At 16 years old in 1963, Bill Fauerbach faced a choice: Winn-Dixie or Publix.
Both chains offered him work, but Winn-Dixie turned down his friend and fellow job-seeker. So off they went to bag groceries together at Publix in Lighthouse Point.
"What a wonderful decision that was," Fauerbach said. "It was 85 cents an hour, and my goal was to get to $1 an hour. It took me a year to get there. I was the big time then."
Fauerbach, a Pompano Beach native, retired Friday after 47 years of full-time service with Publix. The top executive in the grocery titan's Southeast Florida division, he spent his last day exactly as he did his first: as a bagger at store No. 56 in Lighthouse Point.
Donning a green Publix shirt, apron and black baseball cap, Fauerbach shook hands and chatted with shoppers. He was extra careful with egg cartons and made sure the bread stayed off the bottom.
Although he hauled people's groceries to their cars, he turned down tips — true to Publix's policy.
"It's a personal thing for me," Fauerbach said of his day bagging. "You start here and you end here."
More than two-dozen of his district managers and his two sons, both Publix employees, attended Friday's farewell. They rolled out a green carpet — no way it could be red — and clapped as he escorted the last few customers to their cars. Then they ate cake.

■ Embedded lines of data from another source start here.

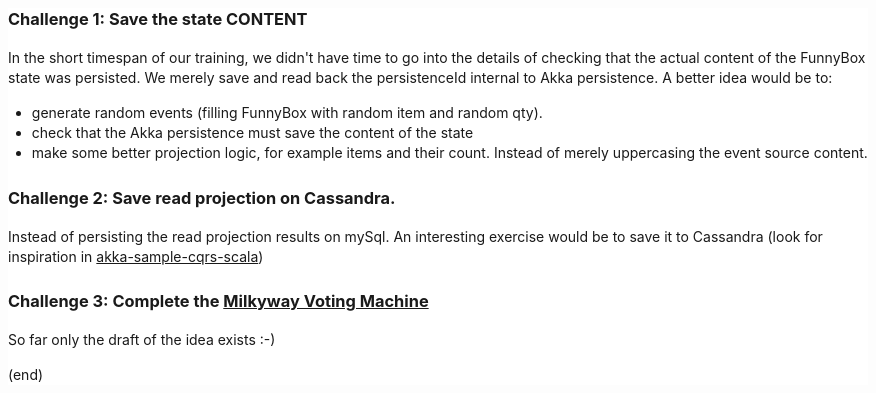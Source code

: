 ### Challenge 1: Save the state CONTENT 
In the short timespan of our training, we didn't have time to go into the details of checking
that the actual content of the FunnyBox state was persisted. We merely save and read back the persistenceId internal to Akka persistence.
A better idea would be to:

- generate random events (filling FunnyBox with random item and random qty).
- check that the Akka persistence must save the content of the state
- make some better projection logic, for example items and their count. Instead of merely uppercasing the event source content.

### Challenge 2: Save read projection on Cassandra.
Instead of persisting the read projection results on mySql. 
An interesting exercise would be to save it to Cassandra (look for inspiration in [akka-sample-cqrs-scala](https://github.com/akka/akka-samples/tree/2.6/akka-sample-cqrs-scala))

### Challenge 3: Complete the [Milkyway Voting Machine](./MilkywayVotingMachine.md)
So far only the draft of the idea exists :-)

(end)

Fauerbach's philosophy as a store manager in the 1970s was to hire teens and work around their schedules. He felt it was important to reward kids who wanted to juggle a job, school and sports.

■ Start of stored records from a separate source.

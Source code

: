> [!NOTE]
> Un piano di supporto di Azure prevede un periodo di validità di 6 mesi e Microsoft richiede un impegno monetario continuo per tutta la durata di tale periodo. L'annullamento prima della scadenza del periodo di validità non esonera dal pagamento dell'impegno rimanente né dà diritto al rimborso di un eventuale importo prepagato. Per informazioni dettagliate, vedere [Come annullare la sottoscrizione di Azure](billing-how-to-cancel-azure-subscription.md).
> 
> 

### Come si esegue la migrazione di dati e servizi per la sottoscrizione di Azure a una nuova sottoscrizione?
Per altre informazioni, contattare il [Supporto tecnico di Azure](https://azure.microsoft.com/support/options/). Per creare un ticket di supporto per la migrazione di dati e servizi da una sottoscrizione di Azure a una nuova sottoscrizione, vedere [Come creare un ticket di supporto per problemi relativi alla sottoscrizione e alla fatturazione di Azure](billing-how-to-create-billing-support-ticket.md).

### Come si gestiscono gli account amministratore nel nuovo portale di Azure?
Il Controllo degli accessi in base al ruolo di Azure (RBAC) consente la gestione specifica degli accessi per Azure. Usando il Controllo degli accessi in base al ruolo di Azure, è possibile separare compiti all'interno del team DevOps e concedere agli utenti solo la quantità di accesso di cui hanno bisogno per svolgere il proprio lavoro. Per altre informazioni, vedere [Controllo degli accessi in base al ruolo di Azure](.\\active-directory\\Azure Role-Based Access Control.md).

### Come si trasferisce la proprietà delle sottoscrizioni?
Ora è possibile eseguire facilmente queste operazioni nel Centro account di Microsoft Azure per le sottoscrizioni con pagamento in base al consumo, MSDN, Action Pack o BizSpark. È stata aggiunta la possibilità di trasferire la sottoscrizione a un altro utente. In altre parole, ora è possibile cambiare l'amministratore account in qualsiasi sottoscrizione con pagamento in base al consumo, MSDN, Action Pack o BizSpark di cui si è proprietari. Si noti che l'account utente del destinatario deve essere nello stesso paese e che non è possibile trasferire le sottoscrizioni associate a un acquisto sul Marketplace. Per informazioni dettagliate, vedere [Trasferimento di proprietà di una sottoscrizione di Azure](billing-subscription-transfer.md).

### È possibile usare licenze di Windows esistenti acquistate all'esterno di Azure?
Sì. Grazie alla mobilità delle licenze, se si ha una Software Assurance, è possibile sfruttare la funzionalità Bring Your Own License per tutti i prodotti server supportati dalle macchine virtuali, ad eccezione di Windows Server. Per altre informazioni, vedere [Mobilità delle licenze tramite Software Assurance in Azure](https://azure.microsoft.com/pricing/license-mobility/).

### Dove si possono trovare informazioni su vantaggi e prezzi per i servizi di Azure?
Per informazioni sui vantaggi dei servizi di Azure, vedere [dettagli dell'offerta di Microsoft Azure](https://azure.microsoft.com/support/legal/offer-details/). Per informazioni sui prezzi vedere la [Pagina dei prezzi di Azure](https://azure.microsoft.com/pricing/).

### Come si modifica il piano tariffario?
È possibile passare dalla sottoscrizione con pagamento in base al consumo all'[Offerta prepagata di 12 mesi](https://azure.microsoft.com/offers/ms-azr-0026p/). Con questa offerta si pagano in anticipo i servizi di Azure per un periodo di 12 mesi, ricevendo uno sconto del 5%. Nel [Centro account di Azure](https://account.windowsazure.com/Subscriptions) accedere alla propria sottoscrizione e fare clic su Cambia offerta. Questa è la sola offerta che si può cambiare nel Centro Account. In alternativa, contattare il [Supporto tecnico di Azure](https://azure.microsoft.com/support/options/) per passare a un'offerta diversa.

"Only problem was, he hired my whole soccer team and when we had a game, there was no one to bag groceries," joked his son, Troy, now a store manager in Miami-Dade County.
During his 17 years as vice president of South Florida, Fauerbach helped increase store count by 65 percent and profit by more than 188 percent.
"We worked with him, not for him," said Barbara Batchelder, a district manager and 40-year Publix employee. "For many of us, we were successful because of him."
Fauerbach, 67, plans to fish and golf and spend more time with his wife, Dottie, and their children and grandchildren. He also wants to become a youth sports umpire or referee.
Come Monday, he can sleep in guilt-free. But he doubts he will.
"I'll still get up at 4:30 a.m.," he said. "It'll probably be automatic."